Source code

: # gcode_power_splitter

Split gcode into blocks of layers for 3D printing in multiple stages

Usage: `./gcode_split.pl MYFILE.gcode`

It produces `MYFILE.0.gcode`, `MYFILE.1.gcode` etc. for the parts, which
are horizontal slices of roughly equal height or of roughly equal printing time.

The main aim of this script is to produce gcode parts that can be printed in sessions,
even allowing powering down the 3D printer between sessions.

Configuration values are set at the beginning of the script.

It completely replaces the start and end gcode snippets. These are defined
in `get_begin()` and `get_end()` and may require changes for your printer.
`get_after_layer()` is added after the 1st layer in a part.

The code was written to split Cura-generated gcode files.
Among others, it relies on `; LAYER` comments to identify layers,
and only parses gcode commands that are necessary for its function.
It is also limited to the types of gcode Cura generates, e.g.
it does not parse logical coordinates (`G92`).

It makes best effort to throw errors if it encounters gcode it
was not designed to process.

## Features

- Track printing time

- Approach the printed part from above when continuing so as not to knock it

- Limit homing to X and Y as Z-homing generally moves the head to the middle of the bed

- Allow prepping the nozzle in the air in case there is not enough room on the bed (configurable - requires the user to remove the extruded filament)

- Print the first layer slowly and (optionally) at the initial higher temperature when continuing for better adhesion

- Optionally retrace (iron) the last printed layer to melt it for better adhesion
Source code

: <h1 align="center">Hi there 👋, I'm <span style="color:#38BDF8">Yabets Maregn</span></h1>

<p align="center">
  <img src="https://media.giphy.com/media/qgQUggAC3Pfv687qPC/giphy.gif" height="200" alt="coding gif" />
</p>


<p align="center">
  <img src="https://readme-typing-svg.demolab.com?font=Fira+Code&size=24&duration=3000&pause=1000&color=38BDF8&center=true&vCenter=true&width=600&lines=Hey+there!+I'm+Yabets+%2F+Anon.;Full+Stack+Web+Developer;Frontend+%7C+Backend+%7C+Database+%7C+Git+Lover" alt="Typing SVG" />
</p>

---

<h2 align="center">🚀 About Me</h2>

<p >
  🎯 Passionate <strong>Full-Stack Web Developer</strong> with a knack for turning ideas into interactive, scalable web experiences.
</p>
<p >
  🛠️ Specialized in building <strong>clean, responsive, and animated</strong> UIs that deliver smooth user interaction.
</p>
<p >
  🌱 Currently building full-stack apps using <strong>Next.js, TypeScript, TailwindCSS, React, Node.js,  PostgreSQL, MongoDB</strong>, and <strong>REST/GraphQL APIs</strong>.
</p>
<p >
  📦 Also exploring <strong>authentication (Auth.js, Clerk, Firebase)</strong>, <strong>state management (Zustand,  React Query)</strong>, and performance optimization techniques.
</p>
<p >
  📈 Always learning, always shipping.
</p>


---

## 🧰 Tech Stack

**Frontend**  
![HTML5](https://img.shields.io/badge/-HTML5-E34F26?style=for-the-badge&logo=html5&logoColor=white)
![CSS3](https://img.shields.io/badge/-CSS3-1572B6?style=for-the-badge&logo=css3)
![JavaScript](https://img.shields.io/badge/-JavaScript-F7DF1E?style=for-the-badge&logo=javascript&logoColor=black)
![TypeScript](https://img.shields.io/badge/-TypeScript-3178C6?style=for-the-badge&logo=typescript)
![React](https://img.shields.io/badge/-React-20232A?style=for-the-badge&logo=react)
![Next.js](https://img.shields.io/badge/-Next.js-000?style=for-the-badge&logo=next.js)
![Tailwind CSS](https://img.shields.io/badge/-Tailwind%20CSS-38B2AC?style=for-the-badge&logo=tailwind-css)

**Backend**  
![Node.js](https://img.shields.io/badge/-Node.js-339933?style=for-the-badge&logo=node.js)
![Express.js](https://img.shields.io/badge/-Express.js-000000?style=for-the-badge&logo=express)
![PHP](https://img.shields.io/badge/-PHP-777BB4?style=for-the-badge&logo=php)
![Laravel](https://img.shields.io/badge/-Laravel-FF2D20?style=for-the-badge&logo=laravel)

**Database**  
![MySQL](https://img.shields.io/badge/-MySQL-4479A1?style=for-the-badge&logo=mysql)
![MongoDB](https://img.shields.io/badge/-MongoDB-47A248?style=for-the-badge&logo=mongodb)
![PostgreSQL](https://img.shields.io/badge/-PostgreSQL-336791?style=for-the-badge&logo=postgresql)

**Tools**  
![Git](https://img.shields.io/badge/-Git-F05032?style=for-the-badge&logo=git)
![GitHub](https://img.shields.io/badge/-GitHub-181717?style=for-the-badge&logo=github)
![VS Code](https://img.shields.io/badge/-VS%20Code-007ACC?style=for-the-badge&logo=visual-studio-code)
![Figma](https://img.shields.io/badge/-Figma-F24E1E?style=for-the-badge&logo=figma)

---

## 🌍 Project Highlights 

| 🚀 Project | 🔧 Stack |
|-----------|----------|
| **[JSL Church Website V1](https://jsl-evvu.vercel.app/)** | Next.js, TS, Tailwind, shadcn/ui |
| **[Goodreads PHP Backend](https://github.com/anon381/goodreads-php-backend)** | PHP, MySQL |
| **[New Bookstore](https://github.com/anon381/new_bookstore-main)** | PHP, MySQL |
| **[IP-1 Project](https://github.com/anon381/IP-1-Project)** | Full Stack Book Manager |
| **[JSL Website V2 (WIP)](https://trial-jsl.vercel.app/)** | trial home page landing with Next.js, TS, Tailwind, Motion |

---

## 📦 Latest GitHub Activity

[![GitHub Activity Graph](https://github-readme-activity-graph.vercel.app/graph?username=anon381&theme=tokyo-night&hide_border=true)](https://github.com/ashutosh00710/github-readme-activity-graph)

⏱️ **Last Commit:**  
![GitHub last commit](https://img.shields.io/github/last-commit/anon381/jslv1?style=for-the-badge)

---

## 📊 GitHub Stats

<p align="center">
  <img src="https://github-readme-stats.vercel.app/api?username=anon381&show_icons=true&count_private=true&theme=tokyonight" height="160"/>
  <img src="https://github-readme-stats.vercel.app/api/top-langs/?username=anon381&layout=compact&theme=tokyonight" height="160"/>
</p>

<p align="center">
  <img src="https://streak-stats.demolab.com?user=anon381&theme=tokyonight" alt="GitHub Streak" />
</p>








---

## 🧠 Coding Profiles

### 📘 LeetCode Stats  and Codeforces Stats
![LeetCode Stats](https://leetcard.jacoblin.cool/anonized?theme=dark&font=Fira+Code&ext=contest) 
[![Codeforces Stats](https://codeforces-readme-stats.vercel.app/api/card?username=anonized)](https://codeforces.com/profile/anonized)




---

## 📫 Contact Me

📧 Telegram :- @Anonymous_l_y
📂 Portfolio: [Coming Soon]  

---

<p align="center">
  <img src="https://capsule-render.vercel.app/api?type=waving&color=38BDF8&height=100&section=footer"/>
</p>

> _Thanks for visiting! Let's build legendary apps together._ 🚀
===============
• _Instructions for the task_: Search the data above for the word "printing" and show every line that has it.

• _The answer_:
Split gcode into blocks of layers for 3D printing in multiple stages
are horizontal slices of roughly equal height or of roughly equal printing time.
- Track printing time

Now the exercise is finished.